── INPUT ──

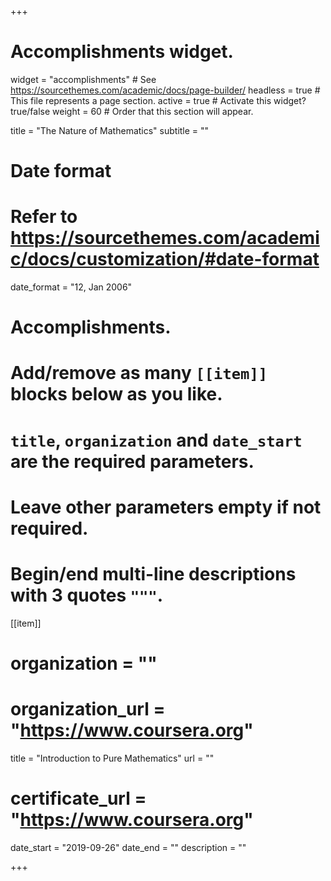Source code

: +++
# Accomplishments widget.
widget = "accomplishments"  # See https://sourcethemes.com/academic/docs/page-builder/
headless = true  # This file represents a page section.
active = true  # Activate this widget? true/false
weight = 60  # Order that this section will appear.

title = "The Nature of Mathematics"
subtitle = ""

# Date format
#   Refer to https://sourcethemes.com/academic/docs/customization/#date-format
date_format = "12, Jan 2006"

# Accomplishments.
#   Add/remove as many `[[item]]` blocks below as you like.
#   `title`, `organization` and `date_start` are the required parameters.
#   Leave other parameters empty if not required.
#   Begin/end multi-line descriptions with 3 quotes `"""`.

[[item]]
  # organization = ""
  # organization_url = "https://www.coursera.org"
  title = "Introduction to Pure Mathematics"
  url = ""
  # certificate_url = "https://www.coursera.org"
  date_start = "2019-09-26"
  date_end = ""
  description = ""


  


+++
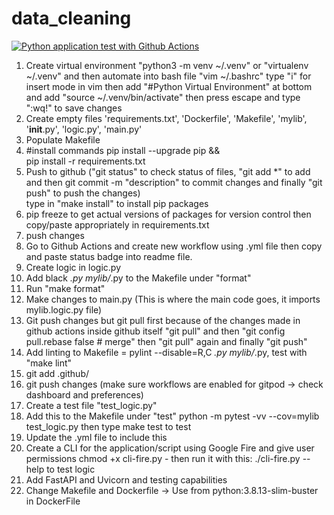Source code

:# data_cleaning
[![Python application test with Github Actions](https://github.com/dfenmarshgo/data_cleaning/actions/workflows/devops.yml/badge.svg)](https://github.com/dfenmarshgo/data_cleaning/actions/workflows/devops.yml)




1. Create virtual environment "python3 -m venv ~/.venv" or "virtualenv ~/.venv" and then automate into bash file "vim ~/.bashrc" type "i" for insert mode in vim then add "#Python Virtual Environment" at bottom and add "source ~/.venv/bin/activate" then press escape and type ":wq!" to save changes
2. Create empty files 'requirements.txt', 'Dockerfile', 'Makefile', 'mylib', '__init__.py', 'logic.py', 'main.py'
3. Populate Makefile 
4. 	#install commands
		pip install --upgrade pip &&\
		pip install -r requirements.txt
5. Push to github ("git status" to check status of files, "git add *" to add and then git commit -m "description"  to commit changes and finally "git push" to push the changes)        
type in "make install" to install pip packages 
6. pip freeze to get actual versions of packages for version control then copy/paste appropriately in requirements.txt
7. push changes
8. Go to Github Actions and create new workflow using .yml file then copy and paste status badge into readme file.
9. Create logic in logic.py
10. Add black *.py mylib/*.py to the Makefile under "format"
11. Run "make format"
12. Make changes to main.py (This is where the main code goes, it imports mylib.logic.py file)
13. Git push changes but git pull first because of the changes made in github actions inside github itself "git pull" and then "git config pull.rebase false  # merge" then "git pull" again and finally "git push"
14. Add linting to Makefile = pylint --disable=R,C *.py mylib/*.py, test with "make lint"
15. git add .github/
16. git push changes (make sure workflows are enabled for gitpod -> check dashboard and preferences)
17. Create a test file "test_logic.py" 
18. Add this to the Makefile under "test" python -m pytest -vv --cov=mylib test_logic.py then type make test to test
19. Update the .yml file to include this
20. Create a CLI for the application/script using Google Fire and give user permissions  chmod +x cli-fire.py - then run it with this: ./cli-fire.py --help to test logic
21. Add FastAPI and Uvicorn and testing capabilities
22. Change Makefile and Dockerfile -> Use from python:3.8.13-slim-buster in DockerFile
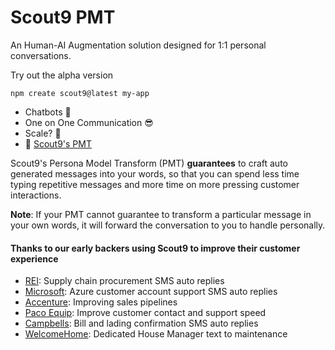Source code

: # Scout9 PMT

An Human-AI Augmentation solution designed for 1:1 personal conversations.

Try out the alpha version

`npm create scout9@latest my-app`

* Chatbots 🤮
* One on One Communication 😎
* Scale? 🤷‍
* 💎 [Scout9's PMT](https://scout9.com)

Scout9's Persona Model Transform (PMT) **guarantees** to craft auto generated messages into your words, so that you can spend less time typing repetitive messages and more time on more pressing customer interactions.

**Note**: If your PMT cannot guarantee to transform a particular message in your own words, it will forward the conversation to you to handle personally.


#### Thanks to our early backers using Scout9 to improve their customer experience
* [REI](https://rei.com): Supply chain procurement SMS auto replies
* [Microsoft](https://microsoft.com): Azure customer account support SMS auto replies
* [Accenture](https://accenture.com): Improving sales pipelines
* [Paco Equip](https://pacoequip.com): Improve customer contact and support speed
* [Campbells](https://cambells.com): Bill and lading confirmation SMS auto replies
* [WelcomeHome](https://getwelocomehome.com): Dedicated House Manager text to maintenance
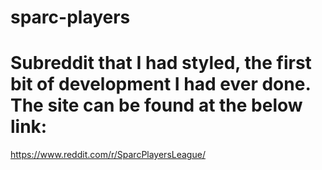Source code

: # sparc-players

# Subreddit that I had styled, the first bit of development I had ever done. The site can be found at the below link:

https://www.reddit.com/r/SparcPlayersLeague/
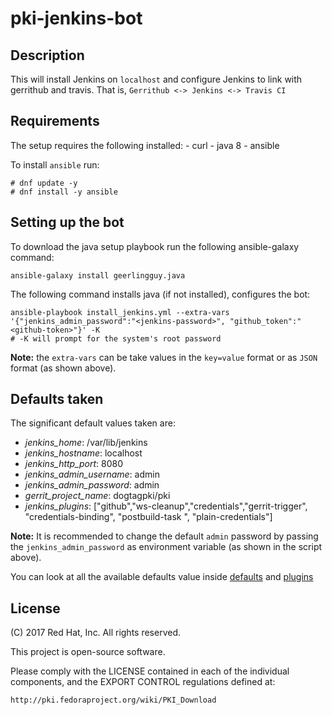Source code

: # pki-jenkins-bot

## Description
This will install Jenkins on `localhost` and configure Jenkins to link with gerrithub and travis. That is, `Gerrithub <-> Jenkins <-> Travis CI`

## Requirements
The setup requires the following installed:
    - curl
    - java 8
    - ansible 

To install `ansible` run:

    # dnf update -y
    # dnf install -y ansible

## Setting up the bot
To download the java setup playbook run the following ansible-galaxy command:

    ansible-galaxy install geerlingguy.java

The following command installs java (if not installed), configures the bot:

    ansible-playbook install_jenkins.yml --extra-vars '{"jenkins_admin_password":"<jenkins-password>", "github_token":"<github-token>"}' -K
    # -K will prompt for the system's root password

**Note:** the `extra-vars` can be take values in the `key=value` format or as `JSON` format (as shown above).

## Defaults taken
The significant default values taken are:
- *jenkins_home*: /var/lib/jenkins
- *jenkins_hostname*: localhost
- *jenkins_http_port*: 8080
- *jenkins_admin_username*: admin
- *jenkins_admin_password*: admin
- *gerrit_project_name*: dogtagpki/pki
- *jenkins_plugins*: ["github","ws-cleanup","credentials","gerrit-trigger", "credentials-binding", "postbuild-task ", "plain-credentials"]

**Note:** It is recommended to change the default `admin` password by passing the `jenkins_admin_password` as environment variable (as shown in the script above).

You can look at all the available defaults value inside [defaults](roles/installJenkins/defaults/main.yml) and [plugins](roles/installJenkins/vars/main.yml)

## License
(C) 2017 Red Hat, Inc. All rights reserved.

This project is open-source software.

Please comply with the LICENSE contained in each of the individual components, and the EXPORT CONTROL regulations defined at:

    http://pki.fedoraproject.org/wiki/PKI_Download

───

__TASK DESCRIPTION__. Both ends included, copy word for word the lines from the top of the entries above through the line with "the required parameters.". No pictures.

__OUTPUT FOR THIS EXERCISE__.
Source code

: +++
# Accomplishments widget.
widget = "accomplishments"  # See https://sourcethemes.com/academic/docs/page-builder/
headless = true  # This file represents a page section.
active = true  # Activate this widget? true/false
weight = 60  # Order that this section will appear.

title = "The Nature of Mathematics"
subtitle = ""

# Date format
#   Refer to https://sourcethemes.com/academic/docs/customization/#date-format
date_format = "12, Jan 2006"

# Accomplishments.
#   Add/remove as many `[[item]]` blocks below as you like.
#   `title`, `organization` and `date_start` are the required parameters.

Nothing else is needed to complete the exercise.